(Beginning of Data provided)
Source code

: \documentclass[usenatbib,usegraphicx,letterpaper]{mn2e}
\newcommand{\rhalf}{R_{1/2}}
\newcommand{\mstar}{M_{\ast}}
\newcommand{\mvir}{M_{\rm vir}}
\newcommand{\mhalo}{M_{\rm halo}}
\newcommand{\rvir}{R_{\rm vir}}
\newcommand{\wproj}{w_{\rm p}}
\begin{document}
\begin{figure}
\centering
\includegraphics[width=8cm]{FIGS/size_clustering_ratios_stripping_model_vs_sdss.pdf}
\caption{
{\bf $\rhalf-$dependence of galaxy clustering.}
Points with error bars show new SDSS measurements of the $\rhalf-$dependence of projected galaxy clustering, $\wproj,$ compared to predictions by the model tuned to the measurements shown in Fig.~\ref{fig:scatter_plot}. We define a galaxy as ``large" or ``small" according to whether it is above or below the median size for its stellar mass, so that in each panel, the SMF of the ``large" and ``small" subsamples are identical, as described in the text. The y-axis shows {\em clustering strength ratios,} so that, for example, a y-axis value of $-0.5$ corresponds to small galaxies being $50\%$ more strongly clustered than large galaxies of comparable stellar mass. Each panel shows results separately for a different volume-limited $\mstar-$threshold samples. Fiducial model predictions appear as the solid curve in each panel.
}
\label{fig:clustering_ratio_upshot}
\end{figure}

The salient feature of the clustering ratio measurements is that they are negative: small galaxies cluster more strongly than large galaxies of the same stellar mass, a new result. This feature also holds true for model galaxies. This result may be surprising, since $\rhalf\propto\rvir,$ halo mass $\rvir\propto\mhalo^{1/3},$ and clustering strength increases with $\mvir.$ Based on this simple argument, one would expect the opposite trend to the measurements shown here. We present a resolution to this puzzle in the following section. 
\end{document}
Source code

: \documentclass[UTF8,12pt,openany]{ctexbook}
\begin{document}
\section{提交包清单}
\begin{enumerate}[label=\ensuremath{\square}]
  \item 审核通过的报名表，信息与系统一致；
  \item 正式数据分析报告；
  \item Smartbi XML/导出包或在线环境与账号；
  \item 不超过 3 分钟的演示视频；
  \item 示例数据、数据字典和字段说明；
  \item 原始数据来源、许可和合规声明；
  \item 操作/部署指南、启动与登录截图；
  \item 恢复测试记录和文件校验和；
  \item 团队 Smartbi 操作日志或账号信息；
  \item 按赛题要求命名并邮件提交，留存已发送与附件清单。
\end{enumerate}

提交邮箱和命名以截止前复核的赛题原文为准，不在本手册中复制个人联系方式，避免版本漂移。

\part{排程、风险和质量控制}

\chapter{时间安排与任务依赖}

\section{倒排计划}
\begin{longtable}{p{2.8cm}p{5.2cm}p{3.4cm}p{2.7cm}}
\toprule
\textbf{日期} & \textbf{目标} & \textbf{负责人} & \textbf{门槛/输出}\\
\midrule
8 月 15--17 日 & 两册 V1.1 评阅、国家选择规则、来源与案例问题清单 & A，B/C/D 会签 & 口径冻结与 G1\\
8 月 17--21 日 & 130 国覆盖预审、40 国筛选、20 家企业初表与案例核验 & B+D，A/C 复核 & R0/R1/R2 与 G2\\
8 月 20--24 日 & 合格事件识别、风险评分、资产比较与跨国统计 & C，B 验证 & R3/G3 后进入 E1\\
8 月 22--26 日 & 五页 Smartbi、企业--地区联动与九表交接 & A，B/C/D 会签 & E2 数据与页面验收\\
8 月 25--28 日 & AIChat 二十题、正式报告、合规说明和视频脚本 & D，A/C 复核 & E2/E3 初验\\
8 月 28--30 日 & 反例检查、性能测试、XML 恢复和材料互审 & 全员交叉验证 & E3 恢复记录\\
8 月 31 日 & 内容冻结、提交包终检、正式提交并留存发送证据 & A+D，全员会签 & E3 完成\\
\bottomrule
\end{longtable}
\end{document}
(End of Data provided)
Task directions:
In the answer, please give only the lines from the line containing "8 月 17--21 日" through the final line of the data, copied exactly.

Final answer:
8 月 17--21 日 & 130 国覆盖预审、40 国筛选、20 家企业初表与案例核验 & B+D，A/C 复核 & R0/R1/R2 与 G2\\
8 月 20--24 日 & 合格事件识别、风险评分、资产比较与跨国统计 & C，B 验证 & R3/G3 后进入 E1\\
8 月 22--26 日 & 五页 Smartbi、企业--地区联动与九表交接 & A，B/C/D 会签 & E2 数据与页面验收\\
8 月 25--28 日 & AIChat 二十题、正式报告、合规说明和视频脚本 & D，A/C 复核 & E2/E3 初验\\
8 月 28--30 日 & 反例检查、性能测试、XML 恢复和材料互审 & 全员交叉验证 & E3 恢复记录\\
8 月 31 日 & 内容冻结、提交包终检、正式提交并留存发送证据 & A+D，全员会签 & E3 完成\\
\bottomrule
\end{longtable}
\end{document}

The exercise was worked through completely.